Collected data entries

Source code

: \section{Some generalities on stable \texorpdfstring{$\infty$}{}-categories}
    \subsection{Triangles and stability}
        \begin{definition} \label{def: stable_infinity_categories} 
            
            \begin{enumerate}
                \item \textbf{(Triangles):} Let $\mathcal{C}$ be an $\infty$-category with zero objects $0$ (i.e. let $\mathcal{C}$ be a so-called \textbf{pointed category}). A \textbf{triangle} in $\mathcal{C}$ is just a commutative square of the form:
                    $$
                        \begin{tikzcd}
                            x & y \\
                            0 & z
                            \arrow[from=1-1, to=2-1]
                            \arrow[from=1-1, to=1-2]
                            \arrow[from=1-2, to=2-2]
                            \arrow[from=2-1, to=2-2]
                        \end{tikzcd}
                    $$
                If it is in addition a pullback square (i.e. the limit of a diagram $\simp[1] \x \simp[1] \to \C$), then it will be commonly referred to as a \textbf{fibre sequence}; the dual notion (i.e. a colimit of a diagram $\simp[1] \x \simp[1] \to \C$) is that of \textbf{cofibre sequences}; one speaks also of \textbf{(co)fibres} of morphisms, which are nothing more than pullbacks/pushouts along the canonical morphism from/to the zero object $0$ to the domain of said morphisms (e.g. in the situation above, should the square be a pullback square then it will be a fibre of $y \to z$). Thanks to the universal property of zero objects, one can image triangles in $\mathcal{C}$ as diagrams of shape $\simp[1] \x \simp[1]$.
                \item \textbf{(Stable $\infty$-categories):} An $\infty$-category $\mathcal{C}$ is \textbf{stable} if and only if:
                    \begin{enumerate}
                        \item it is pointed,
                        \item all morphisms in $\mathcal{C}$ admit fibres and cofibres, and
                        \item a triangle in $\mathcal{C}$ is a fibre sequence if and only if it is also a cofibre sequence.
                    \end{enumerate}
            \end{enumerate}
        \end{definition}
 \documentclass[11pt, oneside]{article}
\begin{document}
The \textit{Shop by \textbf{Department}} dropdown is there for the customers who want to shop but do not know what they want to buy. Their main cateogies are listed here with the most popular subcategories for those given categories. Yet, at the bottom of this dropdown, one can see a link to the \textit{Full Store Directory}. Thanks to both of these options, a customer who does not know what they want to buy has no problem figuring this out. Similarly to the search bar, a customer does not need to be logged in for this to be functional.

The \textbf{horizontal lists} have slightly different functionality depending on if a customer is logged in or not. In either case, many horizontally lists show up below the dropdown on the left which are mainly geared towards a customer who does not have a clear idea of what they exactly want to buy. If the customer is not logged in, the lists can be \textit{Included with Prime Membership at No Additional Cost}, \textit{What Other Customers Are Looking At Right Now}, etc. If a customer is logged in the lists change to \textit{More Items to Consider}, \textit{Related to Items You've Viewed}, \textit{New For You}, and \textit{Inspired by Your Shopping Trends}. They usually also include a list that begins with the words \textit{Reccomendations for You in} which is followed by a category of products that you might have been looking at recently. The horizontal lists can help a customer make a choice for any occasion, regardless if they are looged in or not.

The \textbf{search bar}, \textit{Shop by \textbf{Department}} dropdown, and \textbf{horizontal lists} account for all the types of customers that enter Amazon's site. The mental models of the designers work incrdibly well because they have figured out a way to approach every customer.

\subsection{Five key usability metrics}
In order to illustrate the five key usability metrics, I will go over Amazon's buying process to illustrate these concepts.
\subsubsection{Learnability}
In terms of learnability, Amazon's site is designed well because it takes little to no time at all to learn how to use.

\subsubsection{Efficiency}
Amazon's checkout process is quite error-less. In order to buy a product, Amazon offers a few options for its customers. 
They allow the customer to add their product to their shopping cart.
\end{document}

### EXERCISE OBJECTIVE:
An identical copy of the preceding records should be returned.

### RESPONSE BELOW:
Source code

: \section{Some generalities on stable \texorpdfstring{$\infty$}{}-categories}
    \subsection{Triangles and stability}
        \begin{definition} \label{def: stable_infinity_categories} 
            
            \begin{enumerate}
                \item \textbf{(Triangles):} Let $\mathcal{C}$ be an $\infty$-category with zero objects $0$ (i.e. let $\mathcal{C}$ be a so-called \textbf{pointed category}). A \textbf{triangle} in $\mathcal{C}$ is just a commutative square of the form:
                    $$
                        \begin{tikzcd}
                            x & y \\
                            0 & z
                            \arrow[from=1-1, to=2-1]
                            \arrow[from=1-1, to=1-2]
                            \arrow[from=1-2, to=2-2]
                            \arrow[from=2-1, to=2-2]
                        \end{tikzcd}
                    $$
                If it is in addition a pullback square (i.e. the limit of a diagram $\simp[1] \x \simp[1] \to \C$), then it will be commonly referred to as a \textbf{fibre sequence}; the dual notion (i.e. a colimit of a diagram $\simp[1] \x \simp[1] \to \C$) is that of \textbf{cofibre sequences}; one speaks also of \textbf{(co)fibres} of morphisms, which are nothing more than pullbacks/pushouts along the canonical morphism from/to the zero object $0$ to the domain of said morphisms (e.g. in the situation above, should the square be a pullback square then it will be a fibre of $y \to z$). Thanks to the universal property of zero objects, one can image triangles in $\mathcal{C}$ as diagrams of shape $\simp[1] \x \simp[1]$.
                \item \textbf{(Stable $\infty$-categories):} An $\infty$-category $\mathcal{C}$ is \textbf{stable} if and only if:
                    \begin{enumerate}
                        \item it is pointed,
                        \item all morphisms in $\mathcal{C}$ admit fibres and cofibres, and
                        \item a triangle in $\mathcal{C}$ is a fibre sequence if and only if it is also a cofibre sequence.
                    \end{enumerate}
            \end{enumerate}
        \end{definition}
 \documentclass[11pt, oneside]{article}
\begin{document}
The \textit{Shop by \textbf{Department}} dropdown is there for the customers who want to shop but do not know what they want to buy. Their main cateogies are listed here with the most popular subcategories for those given categories. Yet, at the bottom of this dropdown, one can see a link to the \textit{Full Store Directory}. Thanks to both of these options, a customer who does not know what they want to buy has no problem figuring this out. Similarly to the search bar, a customer does not need to be logged in for this to be functional.

The \textbf{horizontal lists} have slightly different functionality depending on if a customer is logged in or not. In either case, many horizontally lists show up below the dropdown on the left which are mainly geared towards a customer who does not have a clear idea of what they exactly want to buy. If the customer is not logged in, the lists can be \textit{Included with Prime Membership at No Additional Cost}, \textit{What Other Customers Are Looking At Right Now}, etc. If a customer is logged in the lists change to \textit{More Items to Consider}, \textit{Related to Items You've Viewed}, \textit{New For You}, and \textit{Inspired by Your Shopping Trends}. They usually also include a list that begins with the words \textit{Reccomendations for You in} which is followed by a category of products that you might have been looking at recently. The horizontal lists can help a customer make a choice for any occasion, regardless if they are looged in or not.

The \textbf{search bar}, \textit{Shop by \textbf{Department}} dropdown, and \textbf{horizontal lists} account for all the types of customers that enter Amazon's site. The mental models of the designers work incrdibly well because they have figured out a way to approach every customer.

\subsection{Five key usability metrics}
In order to illustrate the five key usability metrics, I will go over Amazon's buying process to illustrate these concepts.
\subsubsection{Learnability}
In terms of learnability, Amazon's site is designed well because it takes little to no time at all to learn how to use.

\subsubsection{Efficiency}
Amazon's checkout process is quite error-less. In order to buy a product, Amazon offers a few options for its customers. 
They allow the customer to add their product to their shopping cart.
\end{document}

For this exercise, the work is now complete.